DMA buffer cache coherence with SMMU

We are testing a simple FPGA interfaced with an Orin AGX. The FPGA writes data over DMA which needs to be periodically checked (1kHz) to see if new data has arrived. The DMA engine in the FPGA writes mostly 4 byte words. Unfortunately, this data is written somewhat out of order. (the addresses output are a sequence like 1 2 3 0 5 6 4 8 9 7, with the DMA engine backing up a little bit every few words).

We have a lightweight kernel module that mostly allows a userspace driver to interact with this device. The kernel module allocates and owns the DMA area, but the userspace module actually initiates DMA operations (via writes to device registers) and examines the DMA buffer for data.

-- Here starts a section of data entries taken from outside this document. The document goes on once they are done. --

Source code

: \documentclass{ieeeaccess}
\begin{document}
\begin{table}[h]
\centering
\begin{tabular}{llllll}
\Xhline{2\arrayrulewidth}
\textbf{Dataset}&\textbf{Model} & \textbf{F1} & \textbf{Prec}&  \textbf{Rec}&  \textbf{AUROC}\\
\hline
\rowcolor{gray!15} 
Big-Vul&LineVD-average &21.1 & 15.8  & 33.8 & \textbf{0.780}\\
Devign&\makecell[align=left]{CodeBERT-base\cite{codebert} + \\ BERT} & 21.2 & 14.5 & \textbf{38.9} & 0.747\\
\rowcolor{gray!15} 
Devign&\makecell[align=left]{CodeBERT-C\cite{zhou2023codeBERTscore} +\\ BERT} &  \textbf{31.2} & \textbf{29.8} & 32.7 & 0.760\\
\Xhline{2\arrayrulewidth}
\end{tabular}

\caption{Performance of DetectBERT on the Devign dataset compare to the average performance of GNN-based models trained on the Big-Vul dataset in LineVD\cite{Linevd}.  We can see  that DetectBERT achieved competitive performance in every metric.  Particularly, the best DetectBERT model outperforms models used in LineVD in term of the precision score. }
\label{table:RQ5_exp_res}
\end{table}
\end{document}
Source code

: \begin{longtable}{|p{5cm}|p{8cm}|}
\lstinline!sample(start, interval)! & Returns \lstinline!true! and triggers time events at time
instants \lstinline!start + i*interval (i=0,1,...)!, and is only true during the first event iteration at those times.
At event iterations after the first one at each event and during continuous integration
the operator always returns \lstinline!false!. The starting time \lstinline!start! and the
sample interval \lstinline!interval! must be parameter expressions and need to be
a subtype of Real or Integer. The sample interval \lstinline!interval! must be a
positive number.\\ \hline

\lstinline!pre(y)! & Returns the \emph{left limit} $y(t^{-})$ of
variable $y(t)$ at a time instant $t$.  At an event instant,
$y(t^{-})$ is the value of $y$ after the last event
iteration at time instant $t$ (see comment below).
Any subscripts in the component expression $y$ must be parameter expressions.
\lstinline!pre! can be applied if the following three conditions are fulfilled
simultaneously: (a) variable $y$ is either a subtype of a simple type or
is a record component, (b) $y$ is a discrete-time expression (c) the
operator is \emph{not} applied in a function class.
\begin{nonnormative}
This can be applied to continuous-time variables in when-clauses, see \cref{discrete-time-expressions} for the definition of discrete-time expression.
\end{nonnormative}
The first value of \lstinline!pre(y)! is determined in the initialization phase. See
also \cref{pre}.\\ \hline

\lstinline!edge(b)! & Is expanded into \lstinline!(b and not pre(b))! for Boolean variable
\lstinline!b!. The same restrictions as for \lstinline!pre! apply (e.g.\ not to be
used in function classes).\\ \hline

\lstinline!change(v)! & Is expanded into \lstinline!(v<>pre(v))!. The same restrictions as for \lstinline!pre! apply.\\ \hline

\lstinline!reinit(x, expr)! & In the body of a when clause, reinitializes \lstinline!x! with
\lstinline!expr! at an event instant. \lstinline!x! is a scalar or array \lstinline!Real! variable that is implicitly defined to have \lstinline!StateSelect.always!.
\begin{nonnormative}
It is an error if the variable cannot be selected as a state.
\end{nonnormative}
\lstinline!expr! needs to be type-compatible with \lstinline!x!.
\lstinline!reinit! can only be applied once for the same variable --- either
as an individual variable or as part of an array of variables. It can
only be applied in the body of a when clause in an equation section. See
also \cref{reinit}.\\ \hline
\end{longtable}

When this driver was originally tested on an Intel host, the DMA buffer was set up as completely uncached. We tried to replicate that setup on Orin, and were seeing some odd results. Here’s what happens:

  1. The kernel module allocates some memory using dma_alloc_coherent. (I also tried dma_alloc_noncoherent and dma_alloc_attrs).

  2. Userspace calls mmap on a character device, and the kernel module maps the DMA buffer into userspace. We’ve tried a few approaches:

2.1. vma->vm_page_prot = pgprot_noncached(vma->vm_page_prot) followed by dma_mmap_coherent
2.2. vma->vm_page_prot = pgprot_noncached(vma->vm_page_prot) followed by remap_pfn_range

  1. Userspace writes 0xFF over the whole DMA buffer

  2. Userspace triggers a DMA write by the device, and looks at the DMA buffer.

In this setup, we saw what seemed like 0-padding out to 64 byte boundaries in the DMA buffer. In other words, where we’d expect 24 bytes of data followed by 0xFF, we would see 24 bytes of data, followed by 40 0 bytes.

I did some reading, which suggested that the SMMU largely removes any need for using uncached memory and cache management. And, indeed, removing the pgprot_noncached bit and just using dma_alloc_coherent and dma_mmap_coherent did seem to get rid of the 0 padding we were seeing.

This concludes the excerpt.